Done Deals
This article is from the archive of The New York Sun before the launch of its new website in 2022. The Sun has neither altered nor updated such articles but will seek to correct any errors, mis-categorizations or other problems introduced during transfer.
MIDTOWN EAST
225 East 57th Street Two-bedroom, two-bath cooperative
Asking price: $739,000
Selling price: $739,000
Time on the market: one day
SUGAR COATED
The sellers of this prewar apartment sweetened the deal by offering the brokers of potential buyers an additional fee as an incentive to move the apartment. The apartment had been on the market for some time for about $800,000 until Halstead brokers Maria and Lauren Cangiano won the listing. They managed to sell the prewar apartment, which was newly renovated, after one open house.
The sellers were a couple that used the home as a pieda-terre but wanted to dispose of it after moving to Florida.
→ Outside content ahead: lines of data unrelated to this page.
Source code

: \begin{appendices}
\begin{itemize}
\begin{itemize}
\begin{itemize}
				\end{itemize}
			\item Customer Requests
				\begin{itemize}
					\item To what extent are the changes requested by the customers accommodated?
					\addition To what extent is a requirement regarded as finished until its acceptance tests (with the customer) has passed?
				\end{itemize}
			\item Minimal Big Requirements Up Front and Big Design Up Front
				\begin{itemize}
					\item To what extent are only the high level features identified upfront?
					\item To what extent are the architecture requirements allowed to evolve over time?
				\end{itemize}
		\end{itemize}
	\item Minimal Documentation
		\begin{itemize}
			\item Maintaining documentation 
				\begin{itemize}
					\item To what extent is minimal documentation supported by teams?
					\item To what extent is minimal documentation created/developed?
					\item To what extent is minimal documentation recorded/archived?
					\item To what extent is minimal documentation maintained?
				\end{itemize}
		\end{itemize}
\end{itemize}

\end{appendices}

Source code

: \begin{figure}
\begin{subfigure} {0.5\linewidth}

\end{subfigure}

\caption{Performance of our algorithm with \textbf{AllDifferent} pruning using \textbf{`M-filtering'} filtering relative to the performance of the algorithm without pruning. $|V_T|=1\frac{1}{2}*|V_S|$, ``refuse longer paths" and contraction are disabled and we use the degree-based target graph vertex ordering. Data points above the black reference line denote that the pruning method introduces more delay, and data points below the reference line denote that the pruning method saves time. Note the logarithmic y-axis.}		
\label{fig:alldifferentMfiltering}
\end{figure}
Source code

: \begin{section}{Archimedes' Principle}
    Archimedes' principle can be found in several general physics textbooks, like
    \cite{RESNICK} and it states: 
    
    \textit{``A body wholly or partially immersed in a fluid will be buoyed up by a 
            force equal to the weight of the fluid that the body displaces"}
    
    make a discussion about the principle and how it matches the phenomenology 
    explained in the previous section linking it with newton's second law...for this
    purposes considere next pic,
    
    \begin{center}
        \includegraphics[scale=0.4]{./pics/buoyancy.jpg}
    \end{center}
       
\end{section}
The buyer was a Pfizer executive relocating with his second wife to New York from London. Helen Sy of Manhattan Apartments was the buyer’s broker.
“They had the apartment on the market for a long time at a higher price, and when we got the call to pitch the exclusive, as part of their incentive to get a buyer, they offered an additional commission to the buyers’ brokers,” said Ms. Maria Cangiano.The Halstead brokers lowered the price, adding that at 1,400-square feet, the $2,011 monthly maintenance fee was steep, even though it included utilities.
CHELSEA
224 West 18th Street Two-bedroom, two-bath condominium
Asking price: $1.499 million
Selling price: $1.499 million
Time on the market: 12 weeks
FULLY STOCKED
This 1,905-squarefoot apartment in a small postwar building boasts a home office, a kitchen stocked with stainless-steel counters, Poggenpohl and Bosch appliances, a Marvel wine refrigerator, and a bathroom with Grohe fixtures. The building has a full-time doorman, a roof deck, and a gym, and is pet friendly. The broker was Andy Pellot of JC DeNiro & Associates.